Wer vor Gericht zieht, kann verlieren. Wer nicht kämpft, hat schon verloren.

Diese Situation bleibt also höchst unbefriedigend, als uns einerseits eine Individualklage vor dem ILO-Verwaltungsrat nicht gestattet ist und andererseits die mit dem Recht zu einer Verbandsklage ausgestattete Organisation sich verweigert. Wir in der sozialen Bewegung (und nicht zuletzt ich ganz persönlich) haben gelernt, dass selbst Verzweiflungstaten manchmal einen Erfolg haben können und wir uns bestimmt nicht leisten können nur dort den Widerstand auf zu nehmen, wo wir zuvor hochprozentige Erfolgsaussichten bescheinigt bekommen.

Es sagt viel aus über Interessenpolitik in diesem Lande, wenn sich die Funktionärselite des Dachverbandes der deutschen Gewerkschaften ausgerechnet in der arbeitsmarkt- und sozialpolitisch bedrängtesten Stunde “saturiert” verhält. Wenn Herr Jakob richtig feststellt, dass Deutschland im EU-Vergleich sozial zunehmend unattraktiver wird, muss der sozialdemokratisch unterwanderte DGB gegenwärtig vielleicht eher als Teil des Problems, denn als Teil der Lösung angesehen werden.

Weitaus erfreulicher und einvernehmlicher war der Veranstaltungsteil, in dessen Verlauf Steffen Seifert aus Dresden, Michael Böst aus Neumünster und meine Wenigkeit auf dem Podium die Möglichkeit hatten, unsere Erfahrungen als Hartz IV-Betroffene mit Katja Kipping zu diskutieren. Was uns verbindet ist nicht allein, dass wir auf die eine oder andere Weise Widerstand gegen das Hartz-System ergriffen haben, sondern dass wir dabei auf die Unterstützung von Frau Kipping und ihren MitarbeiterInnen rechnen durften.

Für mich war dies die Gelegenheit, der sozialpolitischen Sprecherin der Fraktion DIE LINKE erstmalig persönlich für ihre Unterstützung danken zu können. Ich habe dann kurz geschildert, wie ich am 06. Nov. 2006 mit meinem Protest vor der Universität Hamburg begonnen und die arbeitsmarktpolitische Sprecherin der Grünen in Hamburg, Gudrun Köncke, davon unterrichtet hatte. Anstatt jedoch von Frau Köncke jemals eine Reaktion zu erfahren, war es am 09. Nov. 2006 Ronald Blaschke aus dem Büro von Frau Kipping, der den Kontakt zu mir aufgenommen und mich unterstützt hat.

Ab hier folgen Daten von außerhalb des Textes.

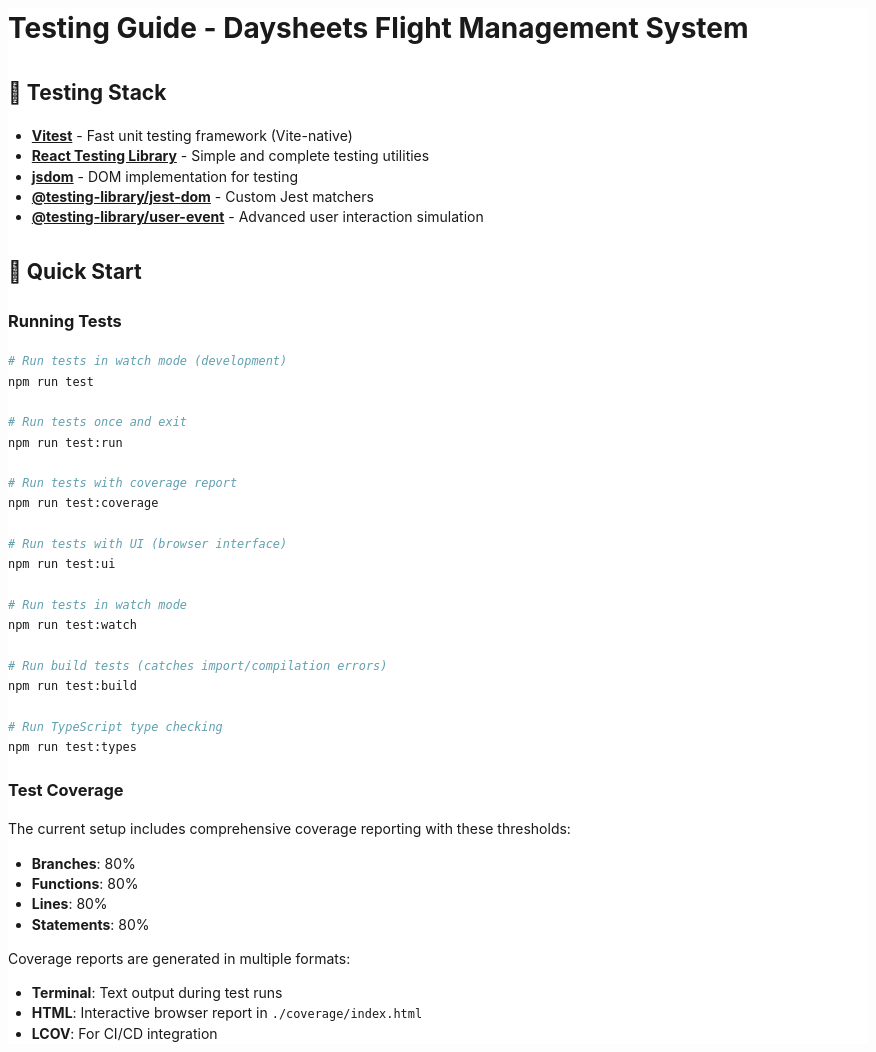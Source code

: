 # Testing Guide - Daysheets Flight Management System

## 🧪 Testing Stack

- **[Vitest](https://vitest.dev/)** - Fast unit testing framework (Vite-native)
- **[React Testing Library](https://testing-library.com/docs/react-testing-library/intro/)** - Simple and complete testing utilities
- **[jsdom](https://github.com/jsdom/jsdom)** - DOM implementation for testing
- **[@testing-library/jest-dom](https://github.com/testing-library/jest-dom)** - Custom Jest matchers
- **[@testing-library/user-event](https://testing-library.com/docs/user-event/intro/)** - Advanced user interaction simulation

## 🚀 Quick Start

### Running Tests

```bash
# Run tests in watch mode (development)
npm run test

# Run tests once and exit
npm run test:run

# Run tests with coverage report
npm run test:coverage

# Run tests with UI (browser interface)
npm run test:ui

# Run tests in watch mode
npm run test:watch

# Run build tests (catches import/compilation errors)
npm run test:build

# Run TypeScript type checking
npm run test:types
```

### Test Coverage

The current setup includes comprehensive coverage reporting with these thresholds:
- **Branches**: 80%
- **Functions**: 80% 
- **Lines**: 80%
- **Statements**: 80%

Coverage reports are generated in multiple formats:
- **Terminal**: Text output during test runs
- **HTML**: Interactive browser report in `./coverage/index.html`
- **LCOV**: For CI/CD integration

Leider ist DIE LINKE bei uns in Hamburg noch nicht in der Bürgerschaft vertreten. In Bremen sind am 13. Mai die Wahlen zur Bürgerschaft und die Bremer LINKE hat gute Aussicht als erste den Einzug in ein Länderparlament der alten Länder zu nehmen. Ich habe mir die Wahprogramme angeschaut. Während die anderen Parteien den Ein-Euro-Arbeitszwang entweder gar nicht oder nur halbherzig thematisieren, steht bei der Bremer LINKEN gleich unter Punkt 1:

Bremen steigt aus der Praxis entwürdigender Ein-Euro-Jobs aus.

So geht’s! Und im nächsten Jahr geht’s so in Hamburg weiter!